Ksenia Nouril (PhD Candidate, Art History, Rutgers University; Research Assistant, Department of Photography, The Museum of Modern Art, New York)
“Production-Reproduction: Modernist Photography and its Circulation through the Lens of the Thomas Walther Collection”
This presentation will share recent scholarship and programming related to the Thomas Walther Collection at The Museum of Modern Art, New York. Composed of 341 photographs created between 1909 and 1949 by 148 artists from the United States and Europe, including Russia, Poland, Hungary, and the former Czechoslovakia, the Walther Collection was the subject of a four-year Andrew W. Mellon-funded research initiative that brought together art historians and conservators in an intensive and in-depth study of the photographs from both contextual and material perspectives. Out of the many products of this project, my presentation will focus on the interactive digital humanities website Object:Photo and the exhibition Production-Reproduction: The Circulation of Photographic Modernism, 1900–1950, which traces the Walther photographs in printed matter from the period, highlighting the transnational networks of modernist photography.
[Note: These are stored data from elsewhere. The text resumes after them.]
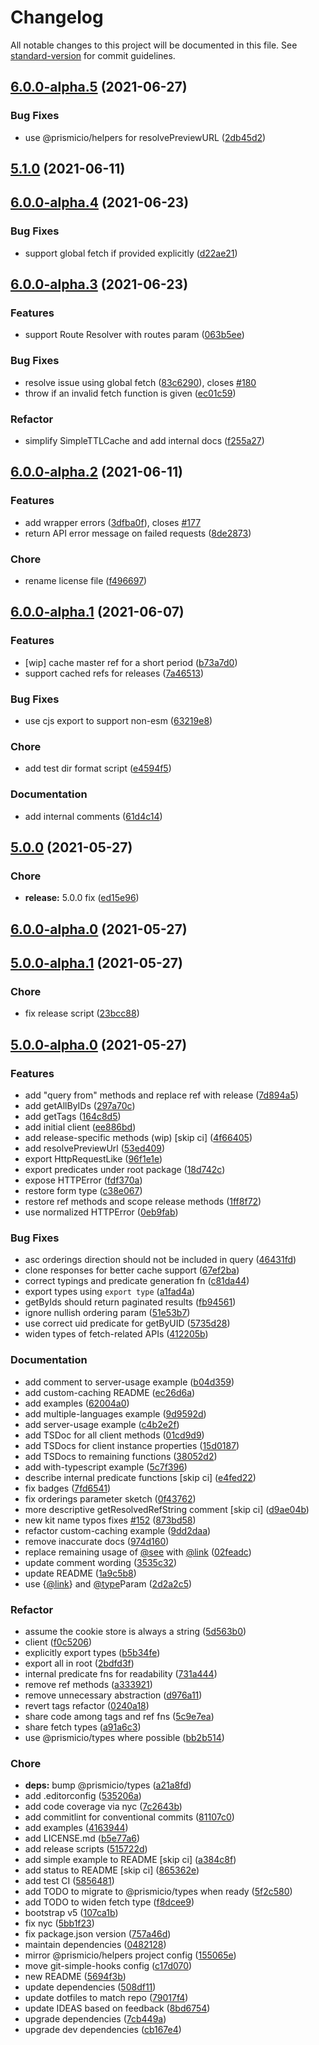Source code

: # Changelog

All notable changes to this project will be documented in this file. See [standard-version](https://github.com/conventional-changelog/standard-version) for commit guidelines.

## [6.0.0-alpha.5](https://github.com/prismicio/prismic-javascript/compare/v6.0.0-alpha.4...v6.0.0-alpha.5) (2021-06-27)


### Bug Fixes

* use @prismicio/helpers for resolvePreviewURL ([2db45d2](https://github.com/prismicio/prismic-javascript/commit/2db45d2eb67c335ea88838937f9e00696cd11b3a))

## [5.1.0](https://github.com/prismicio/prismic-javascript/compare/v6.0.0-alpha.2...v5.1.0) (2021-06-11)

## [6.0.0-alpha.4](https://github.com/prismicio/prismic-javascript/compare/v6.0.0-alpha.3...v6.0.0-alpha.4) (2021-06-23)


### Bug Fixes

* support global fetch if provided explicitly ([d22ae21](https://github.com/prismicio/prismic-javascript/commit/d22ae21483f967b4366d501f7e98934d6ee668bb))

## [6.0.0-alpha.3](https://github.com/prismicio/prismic-javascript/compare/v6.0.0-alpha.2...v6.0.0-alpha.3) (2021-06-23)


### Features

* support Route Resolver with routes param ([063b5ee](https://github.com/prismicio/prismic-javascript/commit/063b5eec0399efd834c4c6142586b1cd54f44054))


### Bug Fixes

* resolve issue using global fetch ([83c6290](https://github.com/prismicio/prismic-javascript/commit/83c6290ec79a4f5bbecc1d2d9308816300101138)), closes [#180](https://github.com/prismicio/prismic-javascript/issues/180)
* throw if an invalid fetch function is given ([ec01c59](https://github.com/prismicio/prismic-javascript/commit/ec01c598c8a79049f843e9d47a3abd83043dd469))


### Refactor

* simplify SimpleTTLCache and add internal docs ([f255a27](https://github.com/prismicio/prismic-javascript/commit/f255a270ea1b7dc55979d2111ece9fedafb922c3))

## [6.0.0-alpha.2](https://github.com/prismicio/prismic-javascript/compare/v6.0.0-alpha.1...v6.0.0-alpha.2) (2021-06-11)


### Features

* add wrapper errors ([3dfba0f](https://github.com/prismicio/prismic-javascript/commit/3dfba0f4fb013421db58217cb02a810dab2b5fcc)), closes [#177](https://github.com/prismicio/prismic-javascript/issues/177)
* return API error message on failed requests ([8de2873](https://github.com/prismicio/prismic-javascript/commit/8de287399fc919c097cd4d8a0bbc30f302092d51))


### Chore

* rename license file ([f496697](https://github.com/prismicio/prismic-javascript/commit/f4966979dbd02cd37a737ca982b1e6d2bb36ccc7))

## [6.0.0-alpha.1](https://github.com/prismicio/prismic-javascript/compare/v6.0.0-alpha.0...v6.0.0-alpha.1) (2021-06-07)


### Features

* [wip] cache master ref for a short period ([b73a7d0](https://github.com/prismicio/prismic-javascript/commit/b73a7d0ceb08d967f0552de7e1e38022243d3545))
* support cached refs for releases ([7a46513](https://github.com/prismicio/prismic-javascript/commit/7a46513b3e8595395e8bc57414431ea01131c2f0))


### Bug Fixes

* use cjs export to support non-esm ([63219e8](https://github.com/prismicio/prismic-javascript/commit/63219e8343552bed78fe4bdcf65470ea7cb9e885))


### Chore

* add test dir format script ([e4594f5](https://github.com/prismicio/prismic-javascript/commit/e4594f575d6b50be32381a00ff3ce9426bb70194))


### Documentation

* add internal comments ([61d4c14](https://github.com/prismicio/prismic-javascript/commit/61d4c149d7c99871edd8e803f39e6586d366f210))

## [5.0.0](https://github.com/prismicio/prismic-javascript/compare/v5.0.0-alpha.1...v5.0.0) (2021-05-27)


### Chore

* **release:** 5.0.0 fix ([ed15e96](https://github.com/prismicio/prismic-javascript/commit/ed15e963a0a05b7b8a276c14d0ff35c594ee36aa))

## [6.0.0-alpha.0](http://github.com/prismicio/prismic-javascript/compare/v5.0.0-alpha.1...v6.0.0-alpha.0) (2021-05-27)

## [5.0.0-alpha.1](http://github.com/prismicio/prismic-javascript/compare/v5.0.0-alpha.0...v5.0.0-alpha.1) (2021-05-27)


### Chore

* fix release script ([23bcc88](http://github.com/prismicio/prismic-javascript/commit/23bcc88bad570502f04e0e1fb997001cd0cc4584))

## [5.0.0-alpha.0](http://github.com/prismicio/prismic-javascript/compare/v4.0.0...v5.0.0-alpha.0) (2021-05-27)


### Features

* add "query from" methods and replace ref with release ([7d894a5](http://github.com/prismicio/prismic-javascript/commit/7d894a5a6e4512bc84d8fb1d8c57d72ccc895b56))
* add getAllByIDs ([297a70c](http://github.com/prismicio/prismic-javascript/commit/297a70ca53b9d7c9b5d40a0faf2e6c65c22c1a60))
* add getTags ([164c8d5](http://github.com/prismicio/prismic-javascript/commit/164c8d5972c6b7f0ad12ede8b1d27921b865f474))
* add initial client ([ee886bd](http://github.com/prismicio/prismic-javascript/commit/ee886bde37673dc25b6545d8ce2f971c81e026cd))
* add release-specific methods (wip) [skip ci] ([4f66405](http://github.com/prismicio/prismic-javascript/commit/4f6640565e854abdfadd4c3fb3577c49bd0a7d21))
* add resolvePreviewUrl ([53ed409](http://github.com/prismicio/prismic-javascript/commit/53ed409dc5418162a79f668fc6346c41d2c1a266))
* export HttpRequestLike ([96f1e1e](http://github.com/prismicio/prismic-javascript/commit/96f1e1ee4e66eb3bc72b520d15ca1af4bcb26c36))
* export predicates under root package ([18d742c](http://github.com/prismicio/prismic-javascript/commit/18d742c4e6476a22e23b9d860a50734b303c23a6))
* expose HTTPError ([fdf370a](http://github.com/prismicio/prismic-javascript/commit/fdf370aeda78f21a0b87dda699cabf41012298a1))
* restore form type ([c38e067](http://github.com/prismicio/prismic-javascript/commit/c38e067f74629ffa0a434de09e0d87499b6541ec))
* restore ref methods and scope release methods ([1ff8f72](http://github.com/prismicio/prismic-javascript/commit/1ff8f72b0c74847d87e23bce84dc666e5ac0808f))
* use normalized HTTPError ([0eb9fab](http://github.com/prismicio/prismic-javascript/commit/0eb9fabe98b46db73fc31847213935a787b23a85))


### Bug Fixes

* asc orderings direction should not be included in query ([46431fd](http://github.com/prismicio/prismic-javascript/commit/46431fde2e8c28c7bbc7b2439dd343e4f1560f34))
* clone responses for better cache support ([67ef2ba](http://github.com/prismicio/prismic-javascript/commit/67ef2ba909024e27ca418e8c9134e61eca848400))
* correct typings and predicate generation fn ([c81da44](http://github.com/prismicio/prismic-javascript/commit/c81da442129b5d001e6defe6d8bee9a39ab9951f))
* export types using `export type` ([a1fad4a](http://github.com/prismicio/prismic-javascript/commit/a1fad4ab0278f9501e6a35e56bc89dd6739cba30))
* getByIds should return paginated results ([fb94561](http://github.com/prismicio/prismic-javascript/commit/fb9456125da0721a80295e2f556cf4b07b368e70))
* ignore nullish ordering param ([51e53b7](http://github.com/prismicio/prismic-javascript/commit/51e53b7304a4b804f14e0cc4b41448598fcec997))
* use correct uid predicate for getByUID ([5735d28](http://github.com/prismicio/prismic-javascript/commit/5735d28e48645f2bf83970a3fd3d359f1bfe0e11))
* widen types of fetch-related APIs ([412205b](http://github.com/prismicio/prismic-javascript/commit/412205b9bf14473ab5a85988e5b986b09544d5e3))


### Documentation

* add comment to server-usage example ([b04d359](http://github.com/prismicio/prismic-javascript/commit/b04d35934c42b752776c22f75ecc001148369053))
* add custom-caching README ([ec26d6a](http://github.com/prismicio/prismic-javascript/commit/ec26d6a958cf55a77f5345f26622f1052895ae91))
* add examples ([62004a0](http://github.com/prismicio/prismic-javascript/commit/62004a0e72ff8368890dc83bf0aa9bb6cb86b79b))
* add multiple-languages example ([9d9592d](http://github.com/prismicio/prismic-javascript/commit/9d9592dbab0c2c34142adefaddb0c11cb4cdd1b5))
* add server-usage example ([c4b2e2f](http://github.com/prismicio/prismic-javascript/commit/c4b2e2f5228819dcb70f2be0407a8adf669a18be))
* add TSDoc for all client methods ([01cd9d9](http://github.com/prismicio/prismic-javascript/commit/01cd9d993ea4c685f4d04ec87a68fa553fe08a61))
* add TSDocs for client instance properties ([15d0187](http://github.com/prismicio/prismic-javascript/commit/15d0187be1aa4eeb337e6958044a7667eb4ad487))
* add TSDocs to remaining functions ([38052d2](http://github.com/prismicio/prismic-javascript/commit/38052d28a00b87966704d34b1ef5b87cba611da1))
* add with-typescript example ([5c7f396](http://github.com/prismicio/prismic-javascript/commit/5c7f396c350f25c9fb371dbf45a5a0f4a30fcbc6))
* describe internal predicate functions [skip ci] ([e4fed22](http://github.com/prismicio/prismic-javascript/commit/e4fed221e5f1b5c7562772079ed7233daa5be52a))
* fix badges ([7fd6541](http://github.com/prismicio/prismic-javascript/commit/7fd6541b73cbc985212798448f72436355fa8e5b))
* fix orderings parameter sketch ([0f43762](http://github.com/prismicio/prismic-javascript/commit/0f43762b5f8b99158370b999f56110aa3b5c4adf))
* more descriptive getResolvedRefString comment [skip ci] ([d9ae04b](http://github.com/prismicio/prismic-javascript/commit/d9ae04b4dfe830291cef0b7c0a38f7766b1928ea))
* new kit name typos fixes [#152](http://github.com/prismicio/prismic-javascript/issues/152) ([873bd58](http://github.com/prismicio/prismic-javascript/commit/873bd58befd26e2a3e8f6dca09d07c16303f00dd))
* refactor custom-caching example ([9dd2daa](http://github.com/prismicio/prismic-javascript/commit/9dd2daae2fd5839838b7ac60bd725bc51a293ff8))
* remove inaccurate docs ([974d160](http://github.com/prismicio/prismic-javascript/commit/974d160f99d9e12fa99e6c1df85f562837ec31d8))
* replace remaining usage of [@see](http://github.com/see) with [@link](http://github.com/link) ([02feadc](http://github.com/prismicio/prismic-javascript/commit/02feadc5b0c766562d0f03b2b98faac39ecacbc6))
* update comment wording ([3535c32](http://github.com/prismicio/prismic-javascript/commit/3535c32f73b34524bb88ab443342251eac70ca1c))
* update README ([1a9c5b8](http://github.com/prismicio/prismic-javascript/commit/1a9c5b8ee8f915e05d4ad8fd896364e28341acb1))
* use {[@link](http://github.com/link)} and [@type](http://github.com/type)Param ([2d2a2c5](http://github.com/prismicio/prismic-javascript/commit/2d2a2c545cb80fc0f43e06627d4f15bd3a212da8))


### Refactor

* assume the cookie store is always a string ([5d563b0](http://github.com/prismicio/prismic-javascript/commit/5d563b004bdcb131292282ed7549bb324e0111f2))
* client ([f0c5206](http://github.com/prismicio/prismic-javascript/commit/f0c5206e8fe8f10fb4a415fa81e26dd68fba02f5))
* explicitly export types ([b5b34fe](http://github.com/prismicio/prismic-javascript/commit/b5b34feb58b7efcfd0c249c5fb2ad7609700bb6d))
* export all in root ([2bdfd3f](http://github.com/prismicio/prismic-javascript/commit/2bdfd3ff8f40897b7606f00846a5a75b55a1f7bd))
* internal predicate fns for readability ([731a444](http://github.com/prismicio/prismic-javascript/commit/731a444e81d9506328e0b36f6710c5c3e8922638))
* remove ref methods ([a333921](http://github.com/prismicio/prismic-javascript/commit/a3339217a71215a0b1017a35a99b1b395a433884))
* remove unnecessary abstraction ([d976a11](http://github.com/prismicio/prismic-javascript/commit/d976a11e2188e1426df7795f1bd32f3c2978253e))
* revert tags refactor ([0240a18](http://github.com/prismicio/prismic-javascript/commit/0240a18103166fbaf0c866bccdba1a8f68065bfe))
* share code among tags and ref fns ([5c9e7ea](http://github.com/prismicio/prismic-javascript/commit/5c9e7ead0c47269e9df1da45048d6eb0a294a9c3))
* share fetch types ([a91a6c3](http://github.com/prismicio/prismic-javascript/commit/a91a6c3136057e38404cfd8066078fc0d4a19c91))
* use @prismicio/types where possible ([bb2b514](http://github.com/prismicio/prismic-javascript/commit/bb2b5149a9e8b647f93d25e63f53edb43788a52c))


### Chore

* **deps:** bump @prismicio/types ([a21a8fd](http://github.com/prismicio/prismic-javascript/commit/a21a8fdfc80b56fdda9321db9e2e1e482ffe0599))
* add .editorconfig ([535206a](http://github.com/prismicio/prismic-javascript/commit/535206a4c812718ce7bfe8db7c08aec4d64c0eb8))
* add code coverage via nyc ([7c2643b](http://github.com/prismicio/prismic-javascript/commit/7c2643b92f53600f866135a3848b369e5ead6d1e))
* add commitlint for conventional commits ([81107c0](http://github.com/prismicio/prismic-javascript/commit/81107c0056c967f9923e5e39e34df69069aa16c3))
* add examples ([4163944](http://github.com/prismicio/prismic-javascript/commit/4163944769e49e5b0c2463796022bdfc4dbff92c))
* add LICENSE.md ([b5e77a6](http://github.com/prismicio/prismic-javascript/commit/b5e77a6386aed57864b849871f11fb19d5bcfec0))
* add release scripts ([515722d](http://github.com/prismicio/prismic-javascript/commit/515722d75ef1276b7be3be63de20b33d7608b6bb))
* add simple example to README [skip ci] ([a384c8f](http://github.com/prismicio/prismic-javascript/commit/a384c8fda9e6f58213a51dbff25017cb023a93ee))
* add status to README [skip ci] ([865362e](http://github.com/prismicio/prismic-javascript/commit/865362ede32f610f6f3b262004afffc3227b8f1b))
* add test CI ([5856481](http://github.com/prismicio/prismic-javascript/commit/5856481fce1772d332db3e4e4cd7345fbde31944))
* add TODO to migrate to @prismicio/types when ready ([5f2c580](http://github.com/prismicio/prismic-javascript/commit/5f2c58047d5bae99b7c5f1063fda872c9aba4c49))
* add TODO to widen fetch type ([f8dcee9](http://github.com/prismicio/prismic-javascript/commit/f8dcee9608015b285957fbf529e6829d470af663))
* bootstrap v5 ([107ca1b](http://github.com/prismicio/prismic-javascript/commit/107ca1bc6e882bf667b4c926e20bbb106676aafe))
* fix nyc ([5bb1f23](http://github.com/prismicio/prismic-javascript/commit/5bb1f23cd9a82509e7e50a370c9ed4f32b557ef5))
* fix package.json version ([757a46d](http://github.com/prismicio/prismic-javascript/commit/757a46dc5de56333d25f044905f01151aa6df4cf))
* maintain dependencies ([0482128](http://github.com/prismicio/prismic-javascript/commit/0482128fc10b9a2612a5abb04b0bceeeb4e79ec2))
* mirror @prismicio/helpers project config ([155065e](http://github.com/prismicio/prismic-javascript/commit/155065eed7f8e0aac99646cbef650dc67b8ddda0))
* move git-simple-hooks config ([c17d070](http://github.com/prismicio/prismic-javascript/commit/c17d070214ce5c4bea74ae5fb38ef868fb6e2fe3))
* new README ([5694f3b](http://github.com/prismicio/prismic-javascript/commit/5694f3bc28907eeb3dbb67b44ce99168d3bf1f81))
* update dependencies ([508df11](http://github.com/prismicio/prismic-javascript/commit/508df11a0dccf157ea449512701f211fe11834d6))
* update dotfiles to match repo ([79017f4](http://github.com/prismicio/prismic-javascript/commit/79017f427eb8c2af44f4f091db482b4af6f72510))
* update IDEAS based on feedback ([8bd6754](http://github.com/prismicio/prismic-javascript/commit/8bd6754f7611abda8e20e3c72f5507874baa8762))
* upgrade dependencies ([7cb449a](http://github.com/prismicio/prismic-javascript/commit/7cb449afd5fae189ae4602f1509ff1694a151bce))
* upgrade dev dependencies ([cb167e4](http://github.com/prismicio/prismic-javascript/commit/cb167e4c615a32fb683f273067828d8295a4c46a))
The second half of my presentation will focus on the reproduction and reception of photographs by Aleksandr Rodchenko in the periodical Sovetskoe foto. While many scholars have analyzed the infamous denunciation of Rodchenko’s photography as derivative in the article “Illustrated Letter to the Publisher: Ours and Theirs” published in Sovetskoe foto 4 (April 1928), none have considered this in relation to the artist’s rehabilitation seven years later in the pages of the same periodical. Published in Sovetskoe foto 7 (July 1935), the article “Profiles of masters: Aleksandr Rodchenko” by Petr Krasnov dramatically tells the story of Rodchenko from the “mistakes” of his misspent youth to his later embrace, albeit if only superficially, by Soviet regime. By reproducing eight full-page photographs sampled from across Rodchenko’s career, including the well-known 1924 portrait of the artist’s mother, Sovetskoe foto showcased the very works by Rodchenko as well as other modernist photographers deemed formalist that it rallied to suppress. This pivotal moment only one year after the declaration of Socialist Realism at the First Congress of Soviet Writers in 1934 reveals the subtle but crucial inconsistencies and instabilities within official Soviet discourses on photography, allowing for new alternative readings of early Stalinist visual culture.